India unveils indigenous Quantum Diamond Microscope, to aid neuroscience & materials research

New Delhi, Nov 12 (IANS) A team at IIT Bombay under National Quantum Mission (NQM) has developed India’s first indigenous Quantum Diamond Microscope (QDM) for dynamic magnetic field imaging — a breakthrough that marks a milestone in quantum sensing, the government said on Wednesday.

Announced on the sidelines of Emerging Science Technology and Innovation Conclave (ESTIC 2025), QDM can map magnetic field in 3D layers within an encapsulated semiconductor chip, an official statement said, adding that it has earned India its first patent in this domain.

The QDM was developed under the National Quantum Mission (NQM) of the Department of Science and Technology (DST) by P- P-P-Quest Group at IIT Bombay. It is based on nitrogen-vacancy (NV) centres in diamond and acts as a powerful platform for three-dimensional magnetic field imaging at the nanoscale.

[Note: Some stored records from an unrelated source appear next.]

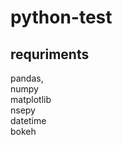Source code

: # python-test

## requriments

pandas,<br/>
numpy <br/>
matplotlib <br/>
nsepy <br/>
datetime <br/>
bokeh
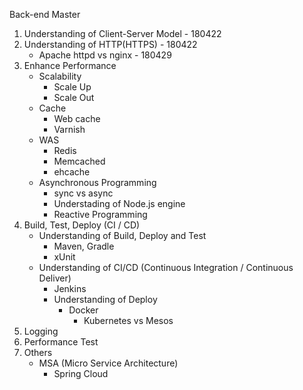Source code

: Back-end Master 

1. Understanding of Client-Server Model - 180422
1. Understanding of HTTP(HTTPS) - 180422
    - Apache httpd vs nginx - 180429
1. Enhance Performance
    - Scalability
      - Scale Up
      - Scale Out
    - Cache
      - Web cache
      - Varnish
    - WAS
      - Redis
      - Memcached
      - ehcache
   - Asynchronous Programming
     - sync vs async
     - Understading of Node.js engine
     - Reactive Programming
1. Build, Test, Deploy (CI / CD)
   - Understanding of Build, Deploy and Test
     - Maven, Gradle
     - xUnit
   - Understanding of CI/CD (Continuous Integration / Continuous Deliver)
     - Jenkins
     - Understanding of Deploy
       - Docker
         - Kubernetes vs Mesos
1. Logging
1. Performance Test
1. Others
   - MSA (Micro Service Architecture)
     * Spring Cloud
   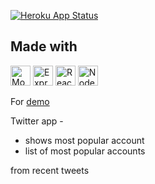 [![Heroku App Status](http://heroku-shields.herokuapp.com/toplinks-twitter-app)](https://toplinks-twitter-app.herokuapp.com)

## Made with 
<a href="https://www.mongodb.org/" title="MongoDB"><img src="https://github.com/tomchen/stack-icons/blob/master/logos/mongodb-icon.svg" alt="MongoDB" width="32px" height="32px"></a>
<a href="https://expressjs.com/" title="Express"><img src="https://github.com/tomchen/stack-icons/blob/master/logos/express.svg" alt="Express" width="32px" height="32px"></a>
<a href="https://reactjs.org/" title="React"><img src="https://github.com/tomchen/stack-icons/blob/master/logos/react.svg" alt="React" width="32px" height="32px"></a>
<a href="https://nodejs.org/" title="Node.js"><img src="https://github.com/tomchen/stack-icons/blob/master/logos/nodejs-icon.svg" alt="Node.js" width="32px" height="32px"></a>

For [demo](https://toplinks-twitter-app.herokuapp.com/)

Twitter app -
- shows most popular account
- list of most popular accounts

from recent tweets
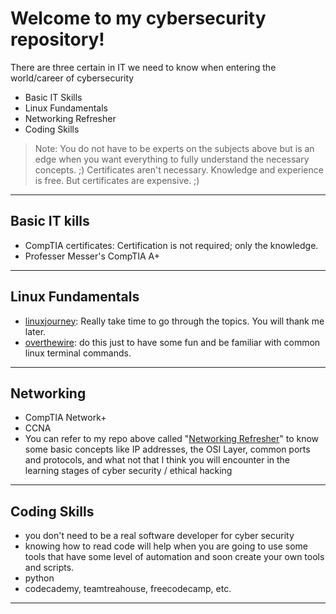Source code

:# Welcome to my cybersecurity repository!
There are three certain in IT we need to know when entering the world/career of cybersecurity 
 - Basic IT Skills
 - Linux Fundamentals
 - Networking Refresher
 - Coding Skills
 > Note: You do not have to be experts on the subjects above but is an edge when you want everything to fully understand the necessary concepts. ;)
 > Certificates aren't necessary. Knowledge and experience is free. But certificates are expensive. ;)
 ---
 ## Basic IT kills
 - CompTIA certificates: Certification is not required; only the knowledge.
 - Professer Messer's CompTIA A+
 ---
 ## Linux Fundamentals
 - [linuxjourney](https://www.linuxjourney.com): Really take time to go through the topics. You will thank me later.
 - [overthewire](https:///www.overthewire.org): do this just to have some fun and be familiar with common linux terminal commands.
 ---
 ## Networking
 - CompTIA Network+
 - CCNA
 - You can refer to my repo above called "[Networking Refresher](https://github.com/jccatilo/cybersecurity/tree/main/Networking%20refresher)" to know some basic concepts like IP addresses, the OSI Layer, common ports and protocols, and what not that I think you will encounter in the learning stages of cyber security / ethical hacking
 ---
 ## Coding Skills
 - you don't need to be a real software developer for cyber security
 - knowing how to read code will help when you are going to use some tools that have some level of automation and soon create your own tools and scripts.
 - python
 - codecademy, teamtreahouse, freecodecamp, etc. 
 ---
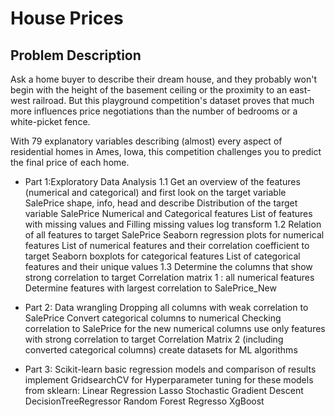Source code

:# House Prices

## Problem Description
Ask a home buyer to describe their dream house, and they probably won't begin with the height of the basement ceiling or the proximity to an east-west railroad. But this playground competition's dataset proves that much more influences price negotiations than the number of bedrooms or a white-picket fence.

With 79 explanatory variables describing (almost) every aspect of residential homes in Ames, Iowa, this competition challenges you to predict the final price of each home.


* Part 1:Exploratory Data Analysis
1.1 Get an overview of the features (numerical and categorical) and first look on the target variable SalePrice
shape, info, head and describe
Distribution of the target variable SalePrice
Numerical and Categorical features
List of features with missing values and Filling missing values
log transform
1.2 Relation of all features to target SalePrice
Seaborn regression plots for numerical features
List of numerical features and their correlation coefficient to target
Seaborn boxplots for categorical features
List of categorical features and their unique values
1.3 Determine the columns that show strong correlation to target
Correlation matrix 1 : all numerical features
Determine features with largest correlation to SalePrice_New

* Part 2: Data wrangling
Dropping all columns with weak correlation to SalePrice
Convert categorical columns to numerical
Checking correlation to SalePrice for the new numerical columns
use only features with strong correlation to target
Correlation Matrix 2 (including converted categorical columns)
create datasets for ML algorithms

* Part 3: Scikit-learn basic regression models and comparison of results
implement GridsearchCV for Hyperparameter tuning
for these models from sklearn:
Linear Regression
Lasso
Stochastic Gradient Descent
DecisionTreeRegressor
Random Forest Regresso
XgBoost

"NV centres -- atomic-scale defects formed by a nitrogen atom adjacent to a vacancy -- exhibit robust quantum coherence even at room temperature, making them exceptionally sensitive to magnetic, electric, and thermal variations," the statement said.

The Ministry of Science & Technology listed the use cases, saying, QDM offers a path toward direct, high-resolution 3D magnetic mapping of integrated circuits, batteries, and microelectronic devices

The QDM has promising potential in neuroscience and materials research and can transform the non-destructive evaluation of semiconductor chips by mapping the magnetic field in 3D layers within an encapsulated chip.

Their spin-dependent fluorescence, detected via optically detected magnetic resonance (ODMR), enables optical readout of local magnetic fields.

By engineering a thin diamond layer with high NV density, QDM enables widefield imaging of dynamic magnetic activity, analogous to an optical microscope, it added.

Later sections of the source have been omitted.